The heat also set new peak records for electricity usage.

Xcel Energy, which serves 1.64 million customers in North Dakota, South Dakota, Wisconsin and Minnesota, broke a demand record on Monday with 9,504 megawatts of power used following the old record set in August 2010 of 9,100 megawatts.

In Nebraska, flood control work along the overflowing Missouri River was halted due to the heat, as officials worried that filling sandbags was too strenuous.

In Illinois, the second-largest corn and soybean producing state, the heat and humidity were not yet damaging crops, but a lack of rain is cause for concern.  Texas farmers and ranchers know all too well the impact a long period of heat and no rain can have on herds and crops.

Heat is the number one weather-related killer in the United States.

The National Weather Service statistical data shows that heat causes more fatalities per year than floods, lightning, tornadoes and hurricanes combined.

Based on the 10-year average from 2000 to 2009, excessive heat claims an average of 162 lives a year. By contrast, hurricanes killed 117; floods 65; tornadoes, 62; and lightning, 48.
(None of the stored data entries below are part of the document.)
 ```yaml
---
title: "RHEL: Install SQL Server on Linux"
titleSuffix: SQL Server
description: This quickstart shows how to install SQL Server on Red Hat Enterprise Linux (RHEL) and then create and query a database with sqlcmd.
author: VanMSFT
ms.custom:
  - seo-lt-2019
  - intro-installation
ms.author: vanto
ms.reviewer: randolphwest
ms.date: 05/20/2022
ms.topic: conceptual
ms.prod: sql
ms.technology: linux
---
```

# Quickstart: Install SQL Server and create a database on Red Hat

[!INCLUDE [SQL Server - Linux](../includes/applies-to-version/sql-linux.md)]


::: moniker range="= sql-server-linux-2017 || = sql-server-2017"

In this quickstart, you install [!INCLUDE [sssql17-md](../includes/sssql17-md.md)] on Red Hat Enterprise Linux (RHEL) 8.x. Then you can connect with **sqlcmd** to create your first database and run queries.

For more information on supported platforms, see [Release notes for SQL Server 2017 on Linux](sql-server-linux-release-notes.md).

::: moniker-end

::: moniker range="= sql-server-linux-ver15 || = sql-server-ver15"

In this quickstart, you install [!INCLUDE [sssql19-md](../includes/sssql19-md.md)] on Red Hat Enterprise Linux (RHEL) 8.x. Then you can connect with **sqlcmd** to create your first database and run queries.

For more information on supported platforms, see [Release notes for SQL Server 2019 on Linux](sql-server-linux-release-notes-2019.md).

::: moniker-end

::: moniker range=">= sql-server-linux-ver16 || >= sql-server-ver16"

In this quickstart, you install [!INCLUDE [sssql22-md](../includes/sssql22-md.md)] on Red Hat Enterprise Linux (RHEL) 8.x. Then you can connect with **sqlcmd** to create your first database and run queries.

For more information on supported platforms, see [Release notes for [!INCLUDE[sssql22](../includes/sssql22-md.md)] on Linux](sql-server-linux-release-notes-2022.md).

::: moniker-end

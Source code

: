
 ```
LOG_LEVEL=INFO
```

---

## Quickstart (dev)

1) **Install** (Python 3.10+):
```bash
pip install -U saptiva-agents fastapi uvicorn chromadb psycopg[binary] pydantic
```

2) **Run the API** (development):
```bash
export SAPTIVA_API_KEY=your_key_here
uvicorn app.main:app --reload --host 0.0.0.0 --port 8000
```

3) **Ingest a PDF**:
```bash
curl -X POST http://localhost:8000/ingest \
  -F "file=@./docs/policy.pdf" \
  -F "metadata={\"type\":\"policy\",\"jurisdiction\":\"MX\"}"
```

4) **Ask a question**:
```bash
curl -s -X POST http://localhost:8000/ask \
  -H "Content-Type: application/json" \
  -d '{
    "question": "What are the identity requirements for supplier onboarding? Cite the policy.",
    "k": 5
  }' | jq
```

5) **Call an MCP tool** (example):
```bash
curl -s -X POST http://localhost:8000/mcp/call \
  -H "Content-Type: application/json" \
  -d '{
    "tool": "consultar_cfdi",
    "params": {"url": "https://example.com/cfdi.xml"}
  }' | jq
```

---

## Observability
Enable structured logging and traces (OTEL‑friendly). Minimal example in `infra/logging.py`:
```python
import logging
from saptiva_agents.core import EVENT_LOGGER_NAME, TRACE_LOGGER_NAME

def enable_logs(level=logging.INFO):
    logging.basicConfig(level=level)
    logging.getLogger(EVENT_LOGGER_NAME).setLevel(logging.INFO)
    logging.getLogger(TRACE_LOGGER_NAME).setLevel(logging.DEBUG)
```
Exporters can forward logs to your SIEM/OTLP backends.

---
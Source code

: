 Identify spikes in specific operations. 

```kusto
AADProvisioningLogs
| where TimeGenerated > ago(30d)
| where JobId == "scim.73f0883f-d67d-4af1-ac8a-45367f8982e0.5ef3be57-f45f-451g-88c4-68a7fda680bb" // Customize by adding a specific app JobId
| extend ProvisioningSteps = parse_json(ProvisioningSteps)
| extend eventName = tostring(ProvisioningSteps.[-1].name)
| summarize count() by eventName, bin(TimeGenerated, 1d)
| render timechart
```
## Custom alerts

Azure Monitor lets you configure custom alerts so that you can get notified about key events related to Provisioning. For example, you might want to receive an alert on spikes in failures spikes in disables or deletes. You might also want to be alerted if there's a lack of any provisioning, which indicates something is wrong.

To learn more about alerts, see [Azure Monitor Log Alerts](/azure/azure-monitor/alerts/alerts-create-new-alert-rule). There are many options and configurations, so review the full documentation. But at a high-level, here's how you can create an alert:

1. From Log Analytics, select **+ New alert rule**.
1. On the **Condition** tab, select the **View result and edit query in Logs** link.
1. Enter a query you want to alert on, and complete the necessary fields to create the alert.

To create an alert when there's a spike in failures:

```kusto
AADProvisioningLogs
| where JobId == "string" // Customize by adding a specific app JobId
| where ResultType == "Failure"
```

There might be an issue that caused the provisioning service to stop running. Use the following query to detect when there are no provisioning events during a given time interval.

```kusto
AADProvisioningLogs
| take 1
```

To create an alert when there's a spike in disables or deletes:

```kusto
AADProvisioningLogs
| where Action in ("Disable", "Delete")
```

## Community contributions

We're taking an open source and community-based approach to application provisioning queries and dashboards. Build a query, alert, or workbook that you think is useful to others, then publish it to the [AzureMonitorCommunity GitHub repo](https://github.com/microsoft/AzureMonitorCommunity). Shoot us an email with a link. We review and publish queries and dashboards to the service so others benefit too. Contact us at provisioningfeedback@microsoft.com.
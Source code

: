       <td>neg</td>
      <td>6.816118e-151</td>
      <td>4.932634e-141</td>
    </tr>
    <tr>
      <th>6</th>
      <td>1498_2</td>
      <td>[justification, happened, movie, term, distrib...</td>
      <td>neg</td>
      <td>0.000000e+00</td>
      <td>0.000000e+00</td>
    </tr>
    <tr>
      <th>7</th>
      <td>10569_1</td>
So everyone should learn the hazards of heat and the symptoms of heat related illnesses.  The following is from www.weather.gov


  • Symptoms: Redness and pain. In severe cases swelling of skin, blisters, fever, headaches.
  • First Aid: Ointments for mild cases if blisters appear and do not break. If breaking occurs, apply dry sterile dressing. Serious, extensive cases should be seen by physician.

Heat Cramps

  • Symptoms: Painful spasms usually in muscles of legs and abdomen possible. Heavy sweating.
  • First Aid: Firm pressure on cramping muscles, or gentle massage to relieve spasm. Give sips of water. If nausea occurs, discontinue use.

Heat Exhaustion

  • Symptoms: Heavy sweating, weakness, skin cold, pale and clammy. Pulse thready. Normal temperature possible. Fainting and vomiting.
  • First Aid: Get victim out of sun. Lay down and loosen clothing. Apply cool, wet cloths. Fan or move victim to air conditioned room. Sips of water. If nausea occurs, discontinue use. If vomiting continues, seek immediate medical attention.

Heat Stroke

  • Symptoms: High body temperature (106° F or higher). Hot dry skin. Rapid and strong pulse. Possible unconsciousness.
  • First Aid: Heat stroke is a severe medical emergency. Summon emergency medical assistance or get the victim to a hospital immediately. Delay can be fatal.

Safety Tips

  • Slow down. Strenuous activities should be reduced, eliminated, or rescheduled to the coolest time of the day. Individuals at risk should stay in the coolest available place, not necessarily indoors.
  • Dress for summer. Lightweight light-colored clothing reflects heat and sunlight, and helps your body maintain normal temperatures.
  • Put less fuel on your inner fires. Foods that increase metabolic heat production also increase water loss.
  • Drink plenty of water or other non-alcohol fluids. Your body needs water to keep cool. Drink plenty of fluids even if you don’t feel thirsty. Persons who (1) have epilepsy or heart, kidney, or liver disease, (2) are on fluid restrictive diets or (3) have a problem with fluid retention should consult a physician before increasing their consumption of fluids. Do not drink alcoholic beverages.
  • Spend more time in air-conditioned places. Air conditioning in homes and other buildings markedly reduces danger from the heat. If you cannot afford an air conditioner, spending some time each day (during hot weather) in an air conditioned environment affords some protection.
  • Don’t get too much sun. Sunburn makes the job of heat dissipation that much more difficult.

So until the heat breaks, probably mid to late September for those of us in Central Texas, stay safe and hydrated.